◆ Assignment
Nothing in the data should be left out, so repeat it all exactly.

#### Input data

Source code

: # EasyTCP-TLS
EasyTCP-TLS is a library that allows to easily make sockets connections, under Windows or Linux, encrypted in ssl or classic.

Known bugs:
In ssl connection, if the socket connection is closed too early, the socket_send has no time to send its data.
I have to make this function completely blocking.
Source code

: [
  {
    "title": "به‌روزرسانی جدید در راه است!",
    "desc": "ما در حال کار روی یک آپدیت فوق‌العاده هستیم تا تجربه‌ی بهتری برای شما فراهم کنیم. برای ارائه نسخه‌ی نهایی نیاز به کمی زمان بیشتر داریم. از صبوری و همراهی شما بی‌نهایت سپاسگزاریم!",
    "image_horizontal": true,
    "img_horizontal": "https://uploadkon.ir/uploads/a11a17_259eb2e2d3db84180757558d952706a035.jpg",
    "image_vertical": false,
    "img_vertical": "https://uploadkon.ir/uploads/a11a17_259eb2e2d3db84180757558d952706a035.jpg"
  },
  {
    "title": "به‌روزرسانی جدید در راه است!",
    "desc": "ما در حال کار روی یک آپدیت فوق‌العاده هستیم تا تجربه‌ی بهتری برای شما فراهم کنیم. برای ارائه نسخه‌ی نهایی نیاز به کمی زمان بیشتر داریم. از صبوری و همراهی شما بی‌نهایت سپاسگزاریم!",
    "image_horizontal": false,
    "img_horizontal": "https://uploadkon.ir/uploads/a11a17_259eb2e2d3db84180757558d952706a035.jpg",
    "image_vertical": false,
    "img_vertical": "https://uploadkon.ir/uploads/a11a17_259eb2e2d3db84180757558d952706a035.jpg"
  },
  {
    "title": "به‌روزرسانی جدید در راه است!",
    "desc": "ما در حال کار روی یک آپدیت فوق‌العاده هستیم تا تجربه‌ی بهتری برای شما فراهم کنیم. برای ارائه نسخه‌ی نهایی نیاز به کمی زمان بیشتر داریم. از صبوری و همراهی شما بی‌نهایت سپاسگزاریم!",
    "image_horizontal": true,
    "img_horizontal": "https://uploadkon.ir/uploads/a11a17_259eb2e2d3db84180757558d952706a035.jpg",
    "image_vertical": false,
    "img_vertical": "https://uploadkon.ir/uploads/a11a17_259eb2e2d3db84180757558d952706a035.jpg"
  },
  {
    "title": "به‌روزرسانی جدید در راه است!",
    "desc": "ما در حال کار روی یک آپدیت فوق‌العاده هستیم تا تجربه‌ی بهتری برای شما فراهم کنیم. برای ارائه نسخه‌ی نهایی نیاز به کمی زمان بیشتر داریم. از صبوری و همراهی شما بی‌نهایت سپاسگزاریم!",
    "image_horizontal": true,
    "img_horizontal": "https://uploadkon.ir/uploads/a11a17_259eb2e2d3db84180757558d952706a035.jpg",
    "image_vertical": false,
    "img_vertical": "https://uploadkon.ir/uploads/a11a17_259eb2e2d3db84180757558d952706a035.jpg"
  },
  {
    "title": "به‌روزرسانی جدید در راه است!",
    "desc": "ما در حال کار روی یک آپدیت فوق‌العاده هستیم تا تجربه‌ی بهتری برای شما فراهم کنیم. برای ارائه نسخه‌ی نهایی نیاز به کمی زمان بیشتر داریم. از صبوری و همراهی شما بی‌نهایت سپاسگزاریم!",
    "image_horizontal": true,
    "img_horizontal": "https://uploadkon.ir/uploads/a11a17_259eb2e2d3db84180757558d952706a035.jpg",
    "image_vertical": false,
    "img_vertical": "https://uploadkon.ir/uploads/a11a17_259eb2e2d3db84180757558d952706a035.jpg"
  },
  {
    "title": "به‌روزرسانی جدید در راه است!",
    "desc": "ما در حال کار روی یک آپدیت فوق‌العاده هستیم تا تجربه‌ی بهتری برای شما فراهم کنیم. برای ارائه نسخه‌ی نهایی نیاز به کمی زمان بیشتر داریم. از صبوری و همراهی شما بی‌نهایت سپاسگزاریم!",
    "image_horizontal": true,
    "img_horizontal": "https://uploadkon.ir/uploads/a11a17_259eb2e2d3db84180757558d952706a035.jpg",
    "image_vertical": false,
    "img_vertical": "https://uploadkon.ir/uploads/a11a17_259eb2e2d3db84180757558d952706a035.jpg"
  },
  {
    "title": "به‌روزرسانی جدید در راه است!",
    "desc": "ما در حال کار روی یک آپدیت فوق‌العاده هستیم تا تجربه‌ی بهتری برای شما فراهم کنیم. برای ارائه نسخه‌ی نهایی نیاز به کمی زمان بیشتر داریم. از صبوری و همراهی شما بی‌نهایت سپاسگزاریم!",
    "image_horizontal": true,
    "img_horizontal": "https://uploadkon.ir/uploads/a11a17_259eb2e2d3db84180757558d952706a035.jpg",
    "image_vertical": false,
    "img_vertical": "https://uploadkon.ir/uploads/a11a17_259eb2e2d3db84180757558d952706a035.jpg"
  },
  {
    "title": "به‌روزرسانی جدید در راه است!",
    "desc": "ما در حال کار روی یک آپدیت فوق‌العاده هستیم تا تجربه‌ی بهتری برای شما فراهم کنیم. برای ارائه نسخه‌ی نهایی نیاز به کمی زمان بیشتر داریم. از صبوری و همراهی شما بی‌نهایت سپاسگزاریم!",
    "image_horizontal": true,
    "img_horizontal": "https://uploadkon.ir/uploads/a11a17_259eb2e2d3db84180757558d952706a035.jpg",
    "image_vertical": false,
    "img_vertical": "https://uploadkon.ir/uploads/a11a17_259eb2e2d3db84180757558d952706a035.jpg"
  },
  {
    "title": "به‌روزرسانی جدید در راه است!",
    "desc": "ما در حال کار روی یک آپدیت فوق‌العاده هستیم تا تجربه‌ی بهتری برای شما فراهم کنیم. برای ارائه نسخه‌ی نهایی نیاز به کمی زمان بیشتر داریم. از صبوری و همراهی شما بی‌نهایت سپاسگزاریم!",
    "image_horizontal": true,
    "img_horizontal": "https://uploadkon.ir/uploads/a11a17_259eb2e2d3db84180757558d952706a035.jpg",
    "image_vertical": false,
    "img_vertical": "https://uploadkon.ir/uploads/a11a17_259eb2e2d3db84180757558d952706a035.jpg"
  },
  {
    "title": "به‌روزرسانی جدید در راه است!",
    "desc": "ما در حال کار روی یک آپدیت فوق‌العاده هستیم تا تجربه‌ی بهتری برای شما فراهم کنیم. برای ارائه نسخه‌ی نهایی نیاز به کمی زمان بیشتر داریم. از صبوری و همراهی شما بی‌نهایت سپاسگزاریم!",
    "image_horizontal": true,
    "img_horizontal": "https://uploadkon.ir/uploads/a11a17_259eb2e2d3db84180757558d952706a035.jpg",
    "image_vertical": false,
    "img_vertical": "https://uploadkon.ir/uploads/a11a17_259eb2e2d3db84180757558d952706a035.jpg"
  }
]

########

◆ Reply
Source code

: # EasyTCP-TLS
EasyTCP-TLS is a library that allows to easily make sockets connections, under Windows or Linux, encrypted in ssl or classic.

Known bugs:
In ssl connection, if the socket connection is closed too early, the socket_send has no time to send its data.
I have to make this function completely blocking.
Source code

: [
  {
    "title": "به‌روزرسانی جدید در راه است!",
    "desc": "ما در حال کار روی یک آپدیت فوق‌العاده هستیم تا تجربه‌ی بهتری برای شما فراهم کنیم. برای ارائه نسخه‌ی نهایی نیاز به کمی زمان بیشتر داریم. از صبوری و همراهی شما بی‌نهایت سپاسگزاریم!",
    "image_horizontal": true,
    "img_horizontal": "https://uploadkon.ir/uploads/a11a17_259eb2e2d3db84180757558d952706a035.jpg",
    "image_vertical": false,
    "img_vertical": "https://uploadkon.ir/uploads/a11a17_259eb2e2d3db84180757558d952706a035.jpg"
  },
  {
    "title": "به‌روزرسانی جدید در راه است!",
    "desc": "ما در حال کار روی یک آپدیت فوق‌العاده هستیم تا تجربه‌ی بهتری برای شما فراهم کنیم. برای ارائه نسخه‌ی نهایی نیاز به کمی زمان بیشتر داریم. از صبوری و همراهی شما بی‌نهایت سپاسگزاریم!",
    "image_horizontal": false,
    "img_horizontal": "https://uploadkon.ir/uploads/a11a17_259eb2e2d3db84180757558d952706a035.jpg",
    "image_vertical": false,
    "img_vertical": "https://uploadkon.ir/uploads/a11a17_259eb2e2d3db84180757558d952706a035.jpg"
  },
  {
    "title": "به‌روزرسانی جدید در راه است!",
    "desc": "ما در حال کار روی یک آپدیت فوق‌العاده هستیم تا تجربه‌ی بهتری برای شما فراهم کنیم. برای ارائه نسخه‌ی نهایی نیاز به کمی زمان بیشتر داریم. از صبوری و همراهی شما بی‌نهایت سپاسگزاریم!",
    "image_horizontal": true,
    "img_horizontal": "https://uploadkon.ir/uploads/a11a17_259eb2e2d3db84180757558d952706a035.jpg",
    "image_vertical": false,
    "img_vertical": "https://uploadkon.ir/uploads/a11a17_259eb2e2d3db84180757558d952706a035.jpg"
  },
  {
    "title": "به‌روزرسانی جدید در راه است!",
    "desc": "ما در حال کار روی یک آپدیت فوق‌العاده هستیم تا تجربه‌ی بهتری برای شما فراهم کنیم. برای ارائه نسخه‌ی نهایی نیاز به کمی زمان بیشتر داریم. از صبوری و همراهی شما بی‌نهایت سپاسگزاریم!",
    "image_horizontal": true,
    "img_horizontal": "https://uploadkon.ir/uploads/a11a17_259eb2e2d3db84180757558d952706a035.jpg",
    "image_vertical": false,
    "img_vertical": "https://uploadkon.ir/uploads/a11a17_259eb2e2d3db84180757558d952706a035.jpg"
  },
  {
    "title": "به‌روزرسانی جدید در راه است!",
    "desc": "ما در حال کار روی یک آپدیت فوق‌العاده هستیم تا تجربه‌ی بهتری برای شما فراهم کنیم. برای ارائه نسخه‌ی نهایی نیاز به کمی زمان بیشتر داریم. از صبوری و همراهی شما بی‌نهایت سپاسگزاریم!",
    "image_horizontal": true,
    "img_horizontal": "https://uploadkon.ir/uploads/a11a17_259eb2e2d3db84180757558d952706a035.jpg",
    "image_vertical": false,
    "img_vertical": "https://uploadkon.ir/uploads/a11a17_259eb2e2d3db84180757558d952706a035.jpg"
  },
  {
    "title": "به‌روزرسانی جدید در راه است!",
    "desc": "ما در حال کار روی یک آپدیت فوق‌العاده هستیم تا تجربه‌ی بهتری برای شما فراهم کنیم. برای ارائه نسخه‌ی نهایی نیاز به کمی زمان بیشتر داریم. از صبوری و همراهی شما بی‌نهایت سپاسگزاریم!",
    "image_horizontal": true,
    "img_horizontal": "https://uploadkon.ir/uploads/a11a17_259eb2e2d3db84180757558d952706a035.jpg",
    "image_vertical": false,
    "img_vertical": "https://uploadkon.ir/uploads/a11a17_259eb2e2d3db84180757558d952706a035.jpg"
  },
  {
    "title": "به‌روزرسانی جدید در راه است!",
    "desc": "ما در حال کار روی یک آپدیت فوق‌العاده هستیم تا تجربه‌ی بهتری برای شما فراهم کنیم. برای ارائه نسخه‌ی نهایی نیاز به کمی زمان بیشتر داریم. از صبوری و همراهی شما بی‌نهایت سپاسگزاریم!",
    "image_horizontal": true,
    "img_horizontal": "https://uploadkon.ir/uploads/a11a17_259eb2e2d3db84180757558d952706a035.jpg",
    "image_vertical": false,
    "img_vertical": "https://uploadkon.ir/uploads/a11a17_259eb2e2d3db84180757558d952706a035.jpg"
  },
  {
    "title": "به‌روزرسانی جدید در راه است!",
    "desc": "ما در حال کار روی یک آپدیت فوق‌العاده هستیم تا تجربه‌ی بهتری برای شما فراهم کنیم. برای ارائه نسخه‌ی نهایی نیاز به کمی زمان بیشتر داریم. از صبوری و همراهی شما بی‌نهایت سپاسگزاریم!",
    "image_horizontal": true,
    "img_horizontal": "https://uploadkon.ir/uploads/a11a17_259eb2e2d3db84180757558d952706a035.jpg",
    "image_vertical": false,
    "img_vertical": "https://uploadkon.ir/uploads/a11a17_259eb2e2d3db84180757558d952706a035.jpg"
  },
  {
    "title": "به‌روزرسانی جدید در راه است!",
    "desc": "ما در حال کار روی یک آپدیت فوق‌العاده هستیم تا تجربه‌ی بهتری برای شما فراهم کنیم. برای ارائه نسخه‌ی نهایی نیاز به کمی زمان بیشتر داریم. از صبوری و همراهی شما بی‌نهایت سپاسگزاریم!",
    "image_horizontal": true,
    "img_horizontal": "https://uploadkon.ir/uploads/a11a17_259eb2e2d3db84180757558d952706a035.jpg",
    "image_vertical": false,
    "img_vertical": "https://uploadkon.ir/uploads/a11a17_259eb2e2d3db84180757558d952706a035.jpg"
  },
  {
    "title": "به‌روزرسانی جدید در راه است!",
    "desc": "ما در حال کار روی یک آپدیت فوق‌العاده هستیم تا تجربه‌ی بهتری برای شما فراهم کنیم. برای ارائه نسخه‌ی نهایی نیاز به کمی زمان بیشتر داریم. از صبوری و همراهی شما بی‌نهایت سپاسگزاریم!",
    "image_horizontal": true,
    "img_horizontal": "https://uploadkon.ir/uploads/a11a17_259eb2e2d3db84180757558d952706a035.jpg",
    "image_vertical": false,
    "img_vertical": "https://uploadkon.ir/uploads/a11a17_259eb2e2d3db84180757558d952706a035.jpg"
  }
]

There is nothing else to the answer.